**What the task requires**
If a line in the entries below holds the string "教训是残酷的", copy it.

(Plain-text document sources)
◆ ◆ ◆

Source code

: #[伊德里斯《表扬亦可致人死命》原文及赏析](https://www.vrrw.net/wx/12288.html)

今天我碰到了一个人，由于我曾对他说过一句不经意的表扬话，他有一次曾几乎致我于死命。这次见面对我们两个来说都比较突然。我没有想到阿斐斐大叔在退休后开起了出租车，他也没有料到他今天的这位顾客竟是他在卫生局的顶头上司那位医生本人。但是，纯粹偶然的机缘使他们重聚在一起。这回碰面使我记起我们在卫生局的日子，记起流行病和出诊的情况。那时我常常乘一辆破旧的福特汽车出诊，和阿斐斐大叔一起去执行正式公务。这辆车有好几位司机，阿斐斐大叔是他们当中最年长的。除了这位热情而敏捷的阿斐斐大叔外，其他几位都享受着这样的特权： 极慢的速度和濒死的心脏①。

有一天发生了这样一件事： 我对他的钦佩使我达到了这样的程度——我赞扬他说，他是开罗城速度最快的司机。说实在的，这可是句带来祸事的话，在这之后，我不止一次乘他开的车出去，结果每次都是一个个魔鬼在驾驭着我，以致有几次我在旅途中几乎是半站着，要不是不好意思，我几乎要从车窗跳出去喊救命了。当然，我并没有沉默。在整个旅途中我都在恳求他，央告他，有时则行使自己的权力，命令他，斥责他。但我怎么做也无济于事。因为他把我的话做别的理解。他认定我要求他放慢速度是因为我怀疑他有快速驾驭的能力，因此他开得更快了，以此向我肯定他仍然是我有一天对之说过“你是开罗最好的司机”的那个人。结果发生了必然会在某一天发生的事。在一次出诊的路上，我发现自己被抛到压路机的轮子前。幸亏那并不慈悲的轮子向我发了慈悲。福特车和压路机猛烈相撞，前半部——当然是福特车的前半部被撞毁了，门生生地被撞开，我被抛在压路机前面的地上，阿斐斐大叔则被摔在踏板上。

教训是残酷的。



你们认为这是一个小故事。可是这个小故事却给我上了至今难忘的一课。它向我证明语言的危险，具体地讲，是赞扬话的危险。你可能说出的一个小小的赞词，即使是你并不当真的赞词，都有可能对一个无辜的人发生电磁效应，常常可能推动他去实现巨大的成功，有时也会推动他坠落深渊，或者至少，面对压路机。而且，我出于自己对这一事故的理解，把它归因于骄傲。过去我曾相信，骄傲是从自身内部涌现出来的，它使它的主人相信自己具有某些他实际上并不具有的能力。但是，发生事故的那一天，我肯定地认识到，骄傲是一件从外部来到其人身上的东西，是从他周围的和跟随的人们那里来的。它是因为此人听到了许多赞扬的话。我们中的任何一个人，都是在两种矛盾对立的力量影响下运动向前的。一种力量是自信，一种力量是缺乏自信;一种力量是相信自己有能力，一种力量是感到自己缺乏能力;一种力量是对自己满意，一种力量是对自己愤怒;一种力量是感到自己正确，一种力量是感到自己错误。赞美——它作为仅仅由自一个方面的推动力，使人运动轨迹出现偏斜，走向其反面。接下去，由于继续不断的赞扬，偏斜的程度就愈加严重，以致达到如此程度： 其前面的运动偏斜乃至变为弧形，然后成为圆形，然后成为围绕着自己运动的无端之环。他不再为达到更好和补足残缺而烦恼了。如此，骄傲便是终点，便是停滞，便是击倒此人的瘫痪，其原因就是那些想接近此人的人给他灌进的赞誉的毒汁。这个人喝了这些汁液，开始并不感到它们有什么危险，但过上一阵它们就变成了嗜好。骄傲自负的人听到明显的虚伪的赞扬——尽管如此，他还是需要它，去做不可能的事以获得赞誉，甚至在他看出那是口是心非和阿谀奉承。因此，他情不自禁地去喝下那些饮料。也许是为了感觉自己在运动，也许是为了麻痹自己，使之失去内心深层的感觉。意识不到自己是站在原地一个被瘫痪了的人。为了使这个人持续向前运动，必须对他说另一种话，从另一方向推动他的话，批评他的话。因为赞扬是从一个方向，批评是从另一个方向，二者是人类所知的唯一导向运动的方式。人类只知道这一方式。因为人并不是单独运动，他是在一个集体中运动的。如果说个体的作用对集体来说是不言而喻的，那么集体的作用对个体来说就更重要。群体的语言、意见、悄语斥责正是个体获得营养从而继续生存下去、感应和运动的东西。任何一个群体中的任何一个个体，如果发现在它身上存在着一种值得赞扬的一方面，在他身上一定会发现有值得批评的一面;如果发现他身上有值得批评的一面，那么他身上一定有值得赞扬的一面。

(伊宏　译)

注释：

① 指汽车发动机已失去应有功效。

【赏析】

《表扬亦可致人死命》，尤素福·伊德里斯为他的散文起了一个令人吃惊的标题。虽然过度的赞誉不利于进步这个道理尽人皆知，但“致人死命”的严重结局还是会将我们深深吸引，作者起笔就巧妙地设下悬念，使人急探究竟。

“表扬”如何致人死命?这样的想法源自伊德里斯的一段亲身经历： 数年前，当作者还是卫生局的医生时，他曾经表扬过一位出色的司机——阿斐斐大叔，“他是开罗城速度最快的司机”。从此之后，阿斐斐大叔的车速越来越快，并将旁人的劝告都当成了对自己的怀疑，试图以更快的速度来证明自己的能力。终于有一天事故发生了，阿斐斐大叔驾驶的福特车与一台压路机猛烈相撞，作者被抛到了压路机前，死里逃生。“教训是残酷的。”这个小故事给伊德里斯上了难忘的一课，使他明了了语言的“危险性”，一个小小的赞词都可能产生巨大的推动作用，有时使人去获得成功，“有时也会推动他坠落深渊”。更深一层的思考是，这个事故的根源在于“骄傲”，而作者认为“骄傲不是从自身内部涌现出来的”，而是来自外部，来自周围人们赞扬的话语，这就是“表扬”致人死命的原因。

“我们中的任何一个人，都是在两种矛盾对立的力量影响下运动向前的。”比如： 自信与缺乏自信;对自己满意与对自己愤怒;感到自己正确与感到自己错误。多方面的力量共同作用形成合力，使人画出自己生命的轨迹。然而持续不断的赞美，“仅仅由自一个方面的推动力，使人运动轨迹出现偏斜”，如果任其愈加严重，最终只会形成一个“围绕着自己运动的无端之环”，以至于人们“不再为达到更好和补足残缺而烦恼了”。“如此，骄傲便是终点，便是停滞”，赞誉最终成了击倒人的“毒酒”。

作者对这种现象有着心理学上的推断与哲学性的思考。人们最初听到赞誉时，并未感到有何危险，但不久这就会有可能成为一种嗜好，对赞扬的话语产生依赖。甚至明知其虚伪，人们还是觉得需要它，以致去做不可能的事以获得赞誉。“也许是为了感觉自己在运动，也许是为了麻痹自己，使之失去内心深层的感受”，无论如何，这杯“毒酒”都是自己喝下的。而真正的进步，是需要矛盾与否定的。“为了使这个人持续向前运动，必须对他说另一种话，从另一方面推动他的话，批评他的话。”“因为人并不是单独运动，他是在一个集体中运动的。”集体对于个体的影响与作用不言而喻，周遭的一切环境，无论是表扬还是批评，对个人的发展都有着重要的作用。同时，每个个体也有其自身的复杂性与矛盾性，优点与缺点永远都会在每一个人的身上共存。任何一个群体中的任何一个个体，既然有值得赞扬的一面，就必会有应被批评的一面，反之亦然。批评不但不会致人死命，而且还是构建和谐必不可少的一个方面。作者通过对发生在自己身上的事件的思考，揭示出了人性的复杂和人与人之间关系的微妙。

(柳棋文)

◆ ◆ ◆

**Answer box**
教训是残酷的。
“表扬”如何致人死命?这样的想法源自伊德里斯的一段亲身经历： 数年前，当作者还是卫生局的医生时，他曾经表扬过一位出色的司机——阿斐斐大叔，“他是开罗城速度最快的司机”。从此之后，阿斐斐大叔的车速越来越快，并将旁人的劝告都当成了对自己的怀疑，试图以更快的速度来证明自己的能力。终于有一天事故发生了，阿斐斐大叔驾驶的福特车与一台压路机猛烈相撞，作者被抛到了压路机前，死里逃生。“教训是残酷的。”这个小故事给伊德里斯上了难忘的一课，使他明了了语言的“危险性”，一个小小的赞词都可能产生巨大的推动作用，有时使人去获得成功，“有时也会推动他坠落深渊”。更深一层的思考是，这个事故的根源在于“骄傲”，而作者认为“骄傲不是从自身内部涌现出来的”，而是来自外部，来自周围人们赞扬的话语，这就是“表扬”致人死命的原因。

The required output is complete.